Strange occupational moments


Tyler Murphy

So at around 10 a.m. yesterday I stood outside the Broad Street Tavern. The weather was nice and all of downtown including the sidewalk was draped in the bright morning sun. The bar was closed and I paced slowly back and forth looking for traces of blood left over from this weekend’s knife assault that sent six people to the hospital. A local news station had broadcast a dried pool of blood and crushed cigarette butts a day earlier and I was here to see if any photographic potential still remained.

I nudged piles of dried blood and debris here and there smearing small tracks of dark paste along the pavement but there was nothing worth a picture. Feeling slightly disappointed I was away for the weekend and missed a significant news event in my backyard I realized how strange an occupational moment I was having. Although in the past wiping a stabbing victim’s day old blood off my dress shoes might have given me pause it’s only one of a number of things I’d say where a first for me since I took this job.

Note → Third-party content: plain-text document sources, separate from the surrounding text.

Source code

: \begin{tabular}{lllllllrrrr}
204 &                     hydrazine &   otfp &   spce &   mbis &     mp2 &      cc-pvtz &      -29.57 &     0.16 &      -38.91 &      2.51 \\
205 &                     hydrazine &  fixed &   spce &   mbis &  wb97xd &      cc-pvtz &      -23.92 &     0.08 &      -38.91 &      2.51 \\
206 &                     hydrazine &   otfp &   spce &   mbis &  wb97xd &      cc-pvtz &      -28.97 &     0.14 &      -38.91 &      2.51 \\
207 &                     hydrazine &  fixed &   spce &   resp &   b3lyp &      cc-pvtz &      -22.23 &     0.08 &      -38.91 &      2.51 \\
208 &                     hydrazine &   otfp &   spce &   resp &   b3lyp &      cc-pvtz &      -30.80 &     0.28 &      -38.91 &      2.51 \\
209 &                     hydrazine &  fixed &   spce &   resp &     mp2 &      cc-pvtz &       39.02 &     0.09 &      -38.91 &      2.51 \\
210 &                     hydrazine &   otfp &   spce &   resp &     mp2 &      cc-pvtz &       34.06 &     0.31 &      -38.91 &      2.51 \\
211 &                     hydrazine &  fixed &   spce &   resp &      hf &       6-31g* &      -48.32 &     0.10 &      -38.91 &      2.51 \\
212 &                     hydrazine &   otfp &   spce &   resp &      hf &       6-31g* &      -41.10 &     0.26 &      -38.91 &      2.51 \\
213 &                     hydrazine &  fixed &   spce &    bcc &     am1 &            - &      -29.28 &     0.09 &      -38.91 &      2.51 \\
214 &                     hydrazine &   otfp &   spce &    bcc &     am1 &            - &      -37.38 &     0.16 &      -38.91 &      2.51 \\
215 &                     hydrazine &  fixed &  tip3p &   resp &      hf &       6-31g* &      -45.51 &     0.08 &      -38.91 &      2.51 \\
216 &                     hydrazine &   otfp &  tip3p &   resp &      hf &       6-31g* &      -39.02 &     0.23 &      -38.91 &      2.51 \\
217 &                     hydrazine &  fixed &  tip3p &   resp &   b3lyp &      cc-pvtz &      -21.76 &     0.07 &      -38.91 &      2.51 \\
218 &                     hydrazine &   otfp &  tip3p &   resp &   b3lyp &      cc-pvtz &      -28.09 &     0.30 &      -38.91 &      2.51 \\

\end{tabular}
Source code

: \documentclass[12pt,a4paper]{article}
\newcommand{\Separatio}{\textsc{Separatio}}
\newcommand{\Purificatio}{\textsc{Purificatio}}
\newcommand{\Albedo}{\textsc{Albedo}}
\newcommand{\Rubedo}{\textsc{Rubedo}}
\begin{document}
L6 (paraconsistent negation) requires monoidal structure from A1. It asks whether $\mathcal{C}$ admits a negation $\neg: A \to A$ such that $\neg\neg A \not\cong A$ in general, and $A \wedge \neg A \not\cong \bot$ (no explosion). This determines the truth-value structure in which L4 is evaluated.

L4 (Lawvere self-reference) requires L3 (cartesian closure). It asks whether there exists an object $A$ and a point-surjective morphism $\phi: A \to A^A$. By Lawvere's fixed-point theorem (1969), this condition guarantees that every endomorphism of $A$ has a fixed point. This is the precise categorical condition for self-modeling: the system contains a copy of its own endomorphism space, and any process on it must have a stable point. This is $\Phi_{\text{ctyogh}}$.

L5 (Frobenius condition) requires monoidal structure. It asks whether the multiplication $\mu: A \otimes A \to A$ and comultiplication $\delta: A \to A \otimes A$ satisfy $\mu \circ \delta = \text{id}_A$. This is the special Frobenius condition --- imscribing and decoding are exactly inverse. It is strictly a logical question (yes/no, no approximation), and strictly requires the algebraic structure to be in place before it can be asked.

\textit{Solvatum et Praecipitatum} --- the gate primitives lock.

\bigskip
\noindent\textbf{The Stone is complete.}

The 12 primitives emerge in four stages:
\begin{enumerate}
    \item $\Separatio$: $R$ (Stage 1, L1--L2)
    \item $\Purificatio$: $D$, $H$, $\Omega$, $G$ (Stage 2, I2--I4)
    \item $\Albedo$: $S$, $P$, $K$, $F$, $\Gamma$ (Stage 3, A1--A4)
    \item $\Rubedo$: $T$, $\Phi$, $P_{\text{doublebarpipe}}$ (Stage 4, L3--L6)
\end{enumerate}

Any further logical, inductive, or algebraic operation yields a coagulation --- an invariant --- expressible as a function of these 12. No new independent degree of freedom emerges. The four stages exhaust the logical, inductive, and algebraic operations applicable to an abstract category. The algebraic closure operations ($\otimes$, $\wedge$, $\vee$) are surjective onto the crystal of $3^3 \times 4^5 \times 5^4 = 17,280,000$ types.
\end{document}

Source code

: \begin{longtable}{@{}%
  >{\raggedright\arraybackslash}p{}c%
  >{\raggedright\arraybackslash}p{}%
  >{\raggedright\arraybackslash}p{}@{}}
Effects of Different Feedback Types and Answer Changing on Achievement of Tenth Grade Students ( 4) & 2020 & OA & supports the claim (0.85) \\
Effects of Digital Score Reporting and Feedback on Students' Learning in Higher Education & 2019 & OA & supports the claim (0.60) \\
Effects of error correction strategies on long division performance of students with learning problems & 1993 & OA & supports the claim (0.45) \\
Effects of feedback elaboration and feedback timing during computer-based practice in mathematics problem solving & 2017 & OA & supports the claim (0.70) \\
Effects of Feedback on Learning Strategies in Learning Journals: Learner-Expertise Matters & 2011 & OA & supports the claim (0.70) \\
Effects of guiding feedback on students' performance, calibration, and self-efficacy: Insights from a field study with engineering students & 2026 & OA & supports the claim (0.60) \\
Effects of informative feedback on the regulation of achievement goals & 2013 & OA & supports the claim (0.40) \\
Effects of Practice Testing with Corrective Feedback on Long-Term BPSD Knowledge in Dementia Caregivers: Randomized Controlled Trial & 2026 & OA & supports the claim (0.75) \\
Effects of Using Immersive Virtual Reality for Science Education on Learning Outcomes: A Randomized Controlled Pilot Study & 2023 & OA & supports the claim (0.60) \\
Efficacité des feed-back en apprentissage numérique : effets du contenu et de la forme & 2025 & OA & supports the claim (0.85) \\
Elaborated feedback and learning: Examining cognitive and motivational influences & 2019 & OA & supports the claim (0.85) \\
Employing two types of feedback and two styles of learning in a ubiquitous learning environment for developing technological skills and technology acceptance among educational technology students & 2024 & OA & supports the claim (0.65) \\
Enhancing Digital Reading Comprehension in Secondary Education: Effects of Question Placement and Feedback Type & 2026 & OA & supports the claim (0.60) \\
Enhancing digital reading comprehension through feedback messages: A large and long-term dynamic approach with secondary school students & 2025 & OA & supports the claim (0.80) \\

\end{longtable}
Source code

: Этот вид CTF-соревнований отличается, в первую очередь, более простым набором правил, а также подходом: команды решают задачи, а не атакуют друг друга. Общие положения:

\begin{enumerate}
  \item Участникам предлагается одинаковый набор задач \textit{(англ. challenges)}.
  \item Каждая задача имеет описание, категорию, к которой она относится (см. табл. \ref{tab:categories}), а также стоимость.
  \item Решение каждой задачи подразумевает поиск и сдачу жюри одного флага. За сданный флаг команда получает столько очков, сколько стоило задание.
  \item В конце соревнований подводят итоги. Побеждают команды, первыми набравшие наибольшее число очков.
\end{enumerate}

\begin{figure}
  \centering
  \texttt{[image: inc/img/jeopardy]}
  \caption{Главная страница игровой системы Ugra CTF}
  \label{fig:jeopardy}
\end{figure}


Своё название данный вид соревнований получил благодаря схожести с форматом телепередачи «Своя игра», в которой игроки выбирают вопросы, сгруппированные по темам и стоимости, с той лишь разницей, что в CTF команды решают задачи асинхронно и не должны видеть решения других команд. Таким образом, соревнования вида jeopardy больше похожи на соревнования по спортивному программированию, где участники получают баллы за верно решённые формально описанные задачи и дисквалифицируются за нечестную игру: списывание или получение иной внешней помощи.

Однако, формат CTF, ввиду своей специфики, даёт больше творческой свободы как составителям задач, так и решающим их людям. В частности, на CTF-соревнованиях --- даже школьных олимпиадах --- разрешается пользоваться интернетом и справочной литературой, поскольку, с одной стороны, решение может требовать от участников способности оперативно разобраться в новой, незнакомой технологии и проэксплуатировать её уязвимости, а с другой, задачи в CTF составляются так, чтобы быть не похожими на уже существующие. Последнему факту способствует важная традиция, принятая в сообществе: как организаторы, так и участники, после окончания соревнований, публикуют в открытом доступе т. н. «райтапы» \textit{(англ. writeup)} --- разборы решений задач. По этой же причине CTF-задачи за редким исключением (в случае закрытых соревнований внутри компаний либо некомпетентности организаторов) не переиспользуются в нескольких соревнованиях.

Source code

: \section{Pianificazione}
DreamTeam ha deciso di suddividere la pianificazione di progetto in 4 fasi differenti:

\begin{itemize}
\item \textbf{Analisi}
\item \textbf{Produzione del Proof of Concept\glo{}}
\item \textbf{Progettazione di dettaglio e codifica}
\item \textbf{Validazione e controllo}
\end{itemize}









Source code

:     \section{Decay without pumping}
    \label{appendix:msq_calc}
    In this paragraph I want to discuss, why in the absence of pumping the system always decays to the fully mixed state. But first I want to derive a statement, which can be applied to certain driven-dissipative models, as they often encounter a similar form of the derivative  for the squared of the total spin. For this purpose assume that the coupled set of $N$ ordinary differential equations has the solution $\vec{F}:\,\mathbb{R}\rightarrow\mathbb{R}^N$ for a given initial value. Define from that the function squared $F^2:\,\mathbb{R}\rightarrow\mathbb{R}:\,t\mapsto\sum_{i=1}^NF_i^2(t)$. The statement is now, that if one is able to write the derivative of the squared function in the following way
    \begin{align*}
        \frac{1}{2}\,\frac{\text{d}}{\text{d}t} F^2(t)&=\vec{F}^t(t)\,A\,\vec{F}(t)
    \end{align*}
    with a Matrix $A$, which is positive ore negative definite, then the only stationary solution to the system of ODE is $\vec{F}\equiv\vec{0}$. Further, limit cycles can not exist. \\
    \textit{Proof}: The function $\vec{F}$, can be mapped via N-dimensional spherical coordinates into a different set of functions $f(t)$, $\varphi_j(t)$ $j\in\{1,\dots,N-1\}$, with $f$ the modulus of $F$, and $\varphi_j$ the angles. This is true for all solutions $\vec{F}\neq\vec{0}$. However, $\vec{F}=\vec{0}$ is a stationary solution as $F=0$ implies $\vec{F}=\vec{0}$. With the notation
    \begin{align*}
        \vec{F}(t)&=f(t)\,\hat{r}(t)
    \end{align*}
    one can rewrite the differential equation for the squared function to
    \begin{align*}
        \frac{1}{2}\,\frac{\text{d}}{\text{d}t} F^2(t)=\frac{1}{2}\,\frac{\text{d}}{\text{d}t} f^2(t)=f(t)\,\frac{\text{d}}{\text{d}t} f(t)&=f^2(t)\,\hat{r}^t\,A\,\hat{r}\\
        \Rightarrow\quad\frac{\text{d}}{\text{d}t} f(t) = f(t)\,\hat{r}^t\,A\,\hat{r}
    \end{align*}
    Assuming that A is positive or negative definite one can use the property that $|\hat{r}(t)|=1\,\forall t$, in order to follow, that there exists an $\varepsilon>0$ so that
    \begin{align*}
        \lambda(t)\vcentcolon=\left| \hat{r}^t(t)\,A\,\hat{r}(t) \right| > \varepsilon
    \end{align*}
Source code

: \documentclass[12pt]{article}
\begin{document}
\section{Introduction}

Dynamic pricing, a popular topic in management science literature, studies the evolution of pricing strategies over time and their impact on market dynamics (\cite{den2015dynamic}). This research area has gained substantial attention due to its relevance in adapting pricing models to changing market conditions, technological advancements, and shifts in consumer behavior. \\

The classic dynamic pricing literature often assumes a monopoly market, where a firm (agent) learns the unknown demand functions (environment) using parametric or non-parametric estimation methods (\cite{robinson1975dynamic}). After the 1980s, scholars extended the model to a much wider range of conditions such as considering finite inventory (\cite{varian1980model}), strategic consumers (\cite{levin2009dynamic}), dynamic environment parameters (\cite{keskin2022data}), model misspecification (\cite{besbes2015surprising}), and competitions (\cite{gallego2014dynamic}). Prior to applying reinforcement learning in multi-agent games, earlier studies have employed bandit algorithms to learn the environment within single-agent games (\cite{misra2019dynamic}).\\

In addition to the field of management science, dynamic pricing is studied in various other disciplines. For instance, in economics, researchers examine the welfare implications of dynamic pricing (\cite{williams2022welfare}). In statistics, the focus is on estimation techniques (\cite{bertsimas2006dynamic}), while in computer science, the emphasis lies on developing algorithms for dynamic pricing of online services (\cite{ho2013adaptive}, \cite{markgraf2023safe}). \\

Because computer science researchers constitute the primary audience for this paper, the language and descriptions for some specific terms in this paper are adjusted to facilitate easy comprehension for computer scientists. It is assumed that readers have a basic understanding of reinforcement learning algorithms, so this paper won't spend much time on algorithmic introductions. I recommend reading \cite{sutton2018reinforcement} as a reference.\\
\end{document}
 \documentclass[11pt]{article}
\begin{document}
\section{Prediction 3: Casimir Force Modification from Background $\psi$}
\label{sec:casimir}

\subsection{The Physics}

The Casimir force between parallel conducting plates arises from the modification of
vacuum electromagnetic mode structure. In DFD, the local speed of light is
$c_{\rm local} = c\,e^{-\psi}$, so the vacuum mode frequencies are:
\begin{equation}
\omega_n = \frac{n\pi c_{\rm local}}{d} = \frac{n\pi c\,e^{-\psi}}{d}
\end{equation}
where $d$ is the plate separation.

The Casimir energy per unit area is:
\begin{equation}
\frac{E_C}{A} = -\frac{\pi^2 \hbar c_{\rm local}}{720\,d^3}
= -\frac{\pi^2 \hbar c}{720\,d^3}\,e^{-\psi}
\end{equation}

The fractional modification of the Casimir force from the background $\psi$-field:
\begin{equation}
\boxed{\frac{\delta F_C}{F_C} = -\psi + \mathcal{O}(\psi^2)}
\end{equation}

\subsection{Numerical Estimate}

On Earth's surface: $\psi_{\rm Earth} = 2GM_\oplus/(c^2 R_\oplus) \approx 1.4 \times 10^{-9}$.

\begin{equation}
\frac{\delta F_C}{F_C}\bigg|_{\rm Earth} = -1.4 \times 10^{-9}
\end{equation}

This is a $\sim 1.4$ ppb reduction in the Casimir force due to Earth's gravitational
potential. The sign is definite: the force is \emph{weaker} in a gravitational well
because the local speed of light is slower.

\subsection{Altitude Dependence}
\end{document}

A small town reporting position that has seen a lot of big time crimes in the last three years, relatively speaking of course. There are certainly areas where these kinds of things happen every day but this isn’t one of them.

Later that day I’d find myself with an older man and his two sons, both in their mid twenties, as they helped to push my car onto the snow covered roadway. I was dispatched to Hunt’s Pond in New Berlin to take a handful of pictures for some upcoming stories since the governor announced the park was on the state’s chopping block a few days ago.

If you’ve never been to Hunt’s Pond it’s a beautiful place and a bit treacherous in the winter months as I found out. The roads into the park are scarcely plowed and the only path cut through the drifts yesterday was a dozen or so tire tracks from ice fisherman and their pick-ups. I pulled a little too far off the narrow roadway and had a tough time getting back on. Luckily the good hearted outdoorsmen lent a hand.

But before all that I clumsily walked a few of the game trails in my suit and tie snapping iconic state park pictures of landscapes, benches, signs, pavilions, and of course the frozen pond. The entire place was coated in a shell of thin ice, even the pine needles. Clumps of sound absorbing snow were nestled in almost every tree top and at points nothing man made could be seen in any open direction. I could hear the distant remarks of men out on the ice, less than a dozen several hundred yards away. Their words were softly spoken but there was no other sound to be heard. I tormented myself with the idea of quitting my job and going ice fishing, it seems so long since I had visited such a desolate and peaceful piece of country. Compared to this morning’s search for signs of violence along Broad St. this was the complete opposite side of another strange occupational moment.

Last week I sat through a two day jury trial of a man accused of felony driving while intoxicated. Although the case itself is not so glamorous when compared to some of the other crimes working their way through the court system it was an incredibly well prosecuted and defended case. District Attorney Joseph McBride squared off against a private defense lawyer Jeffrey Leibo of Syracuse. (Mr. DWI Guy’s firm).

Articulate debate and clever turns of phrase were parried at just about every aspect of the trial. Both closing arguments before the jury were among some of the best I’ve heard and I felt myself convinced immediately following each argument that their side must be the just one. I’m glad in this case to have been a spectator and not a juror. Watching a well executed trial in local court, especially one of the more mundane, can truly inspire a faith in the system. The man was found not guilty of felony DWI but guilty of DWAI, a misdemeanor. Kind of a win for the defense but not a loss for the prosecution. The middle road verdict reflected the equal talent of both attorneys and their presented cases.

Today I have no idea what to expect. I’ve identified three of the four stabbing victims. Maybe I’ll give one a call or perhaps the bar’s owner and just see what they say. There’s a teen pregnancy story in the works and a review of the Norwich City Police Department’s activities in 2009, not to mention a climbing number of interesting court cases. Each topic is filled with just as many chances for unusual occupational moments as yesterday.

You never know what to expect these days.